According to a recent report released by the Pentagon, the nation’s suicide rate for full-time troops peaked in 2012. And the VA reports that 800 veterans of the Iraq and Afghanistan war era are diagnosed with depression each week, while 1,000 veterans are diagnosed with what is defined as “post-traumatic stress disorder” (PTSD). I believe our country should drop the “D” in PTSD to reduce the perceived stigma attached to this very real condition.
We also must take a hard look at the way we spend federal funds to treat behavioral health challenges for all Americans. Next week, I plan to tour mental health facilities across Missouri to learn more about how we can help people nationwide. I’m also meeting with military leaders in Washington, D.C. and sending oversight letters to learn more about the current system.
Congress has taken steps to address these challenges, but more should be done. In March 2014, Congress passed the bipartisan “Excellence in Mental Health Act,” which I introduced with Michigan Sen. Debbie Stabenow to address the nation’s fragmented mental health system. I also introduced the bipartisan “Caring for America’s Heroes Act” to help bring mental health treatment in line with the way physical injuries are treated for military dependents and retirees under TRICARE.
As a member of the Senate Armed Services Committee, I’m working with my colleagues to pass several mental health oversight provisions as part of the National Defense Authorization Act (NDAA). I believe the Department of Defense must take a hard look at the way it addresses the treatment of mental health of service members and their family members.

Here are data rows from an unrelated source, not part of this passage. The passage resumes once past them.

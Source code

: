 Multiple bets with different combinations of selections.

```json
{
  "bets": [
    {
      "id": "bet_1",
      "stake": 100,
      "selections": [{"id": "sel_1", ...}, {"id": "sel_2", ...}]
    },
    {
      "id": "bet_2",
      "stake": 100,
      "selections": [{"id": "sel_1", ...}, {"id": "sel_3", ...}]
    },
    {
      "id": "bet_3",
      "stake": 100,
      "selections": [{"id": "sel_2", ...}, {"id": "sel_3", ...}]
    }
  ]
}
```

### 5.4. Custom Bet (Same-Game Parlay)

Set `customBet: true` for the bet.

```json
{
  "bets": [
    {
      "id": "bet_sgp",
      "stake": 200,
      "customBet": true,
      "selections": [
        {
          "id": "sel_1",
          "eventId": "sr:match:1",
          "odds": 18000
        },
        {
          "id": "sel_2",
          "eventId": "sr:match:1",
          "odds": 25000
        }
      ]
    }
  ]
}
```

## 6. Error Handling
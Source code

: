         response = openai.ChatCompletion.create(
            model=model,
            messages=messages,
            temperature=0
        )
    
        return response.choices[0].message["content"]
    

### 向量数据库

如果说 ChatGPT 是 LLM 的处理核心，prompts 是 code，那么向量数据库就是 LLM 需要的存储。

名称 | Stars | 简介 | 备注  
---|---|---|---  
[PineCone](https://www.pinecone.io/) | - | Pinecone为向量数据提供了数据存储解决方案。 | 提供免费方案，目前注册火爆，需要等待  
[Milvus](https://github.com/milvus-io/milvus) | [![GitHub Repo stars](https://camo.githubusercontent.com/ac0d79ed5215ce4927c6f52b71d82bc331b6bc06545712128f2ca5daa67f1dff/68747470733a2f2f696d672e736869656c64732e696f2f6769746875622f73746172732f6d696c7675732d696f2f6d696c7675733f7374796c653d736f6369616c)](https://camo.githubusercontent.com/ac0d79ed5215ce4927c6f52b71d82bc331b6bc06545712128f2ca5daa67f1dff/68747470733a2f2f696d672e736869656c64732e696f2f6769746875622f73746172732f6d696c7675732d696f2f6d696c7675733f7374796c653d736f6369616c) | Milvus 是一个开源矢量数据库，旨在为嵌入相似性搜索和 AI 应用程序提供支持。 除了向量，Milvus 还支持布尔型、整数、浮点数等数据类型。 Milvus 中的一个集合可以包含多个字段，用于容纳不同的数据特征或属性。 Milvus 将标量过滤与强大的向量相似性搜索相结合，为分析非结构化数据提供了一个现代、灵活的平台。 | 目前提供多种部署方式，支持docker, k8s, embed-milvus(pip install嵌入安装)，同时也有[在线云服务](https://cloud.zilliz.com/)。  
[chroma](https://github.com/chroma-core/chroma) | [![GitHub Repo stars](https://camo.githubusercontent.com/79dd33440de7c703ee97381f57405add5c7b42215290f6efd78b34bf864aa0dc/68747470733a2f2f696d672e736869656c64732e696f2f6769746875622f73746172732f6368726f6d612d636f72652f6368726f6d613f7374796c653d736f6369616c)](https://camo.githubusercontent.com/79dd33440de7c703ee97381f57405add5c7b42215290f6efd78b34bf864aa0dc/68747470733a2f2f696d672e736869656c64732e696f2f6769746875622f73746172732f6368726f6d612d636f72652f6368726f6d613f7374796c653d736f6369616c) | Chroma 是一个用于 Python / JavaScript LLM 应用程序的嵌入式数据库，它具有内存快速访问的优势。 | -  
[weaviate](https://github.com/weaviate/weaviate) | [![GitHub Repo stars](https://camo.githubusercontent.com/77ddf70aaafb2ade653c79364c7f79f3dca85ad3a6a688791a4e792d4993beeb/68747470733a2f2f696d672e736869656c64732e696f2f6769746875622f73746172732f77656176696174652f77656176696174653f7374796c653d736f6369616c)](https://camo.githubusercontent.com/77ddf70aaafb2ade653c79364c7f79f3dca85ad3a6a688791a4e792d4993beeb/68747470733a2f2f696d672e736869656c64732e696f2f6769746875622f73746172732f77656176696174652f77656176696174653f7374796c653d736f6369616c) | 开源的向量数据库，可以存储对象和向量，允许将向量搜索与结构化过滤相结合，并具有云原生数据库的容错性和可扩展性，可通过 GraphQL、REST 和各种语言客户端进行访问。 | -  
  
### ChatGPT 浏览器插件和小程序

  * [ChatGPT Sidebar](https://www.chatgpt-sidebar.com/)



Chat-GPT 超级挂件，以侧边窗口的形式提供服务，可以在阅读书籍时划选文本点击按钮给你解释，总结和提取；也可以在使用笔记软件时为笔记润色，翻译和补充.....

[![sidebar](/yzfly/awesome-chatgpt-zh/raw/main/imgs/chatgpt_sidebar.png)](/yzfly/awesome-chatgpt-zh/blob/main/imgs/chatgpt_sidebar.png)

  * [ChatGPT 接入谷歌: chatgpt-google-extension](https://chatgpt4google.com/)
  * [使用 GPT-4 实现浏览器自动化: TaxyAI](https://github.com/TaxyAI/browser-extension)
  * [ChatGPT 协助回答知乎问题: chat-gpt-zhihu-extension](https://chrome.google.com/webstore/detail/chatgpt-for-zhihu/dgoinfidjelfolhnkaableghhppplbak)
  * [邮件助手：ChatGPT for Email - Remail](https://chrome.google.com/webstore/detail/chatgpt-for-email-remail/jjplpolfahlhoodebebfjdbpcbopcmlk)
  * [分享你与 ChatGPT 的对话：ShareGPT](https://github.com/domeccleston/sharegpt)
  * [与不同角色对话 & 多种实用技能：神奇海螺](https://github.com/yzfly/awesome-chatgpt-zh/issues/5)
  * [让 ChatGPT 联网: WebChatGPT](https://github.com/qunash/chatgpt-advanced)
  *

And I believe we can help reduce the stigma surrounding behavioral health challenges by ensuring the Department of Defense provides TRICARE beneficiaries with access to better behavioral health care.
As we honor America’s fallen heroes on Memorial Day, we remember the incredible sacrifices that all of our servicemen and women — as well as their families — make every day to protect our country. Whether they’re struggling with a physical illness or seeking help for a mental health challenge, America’s brave members of the Armed Forces, veterans and their loved ones deserve the very best care available.
Roy Blunt, a Republican U.S. senator from Springfield, Mo., is vice chairman of the Senate Republican Conference and a member of the Armed Services and Defense Appropriations committees.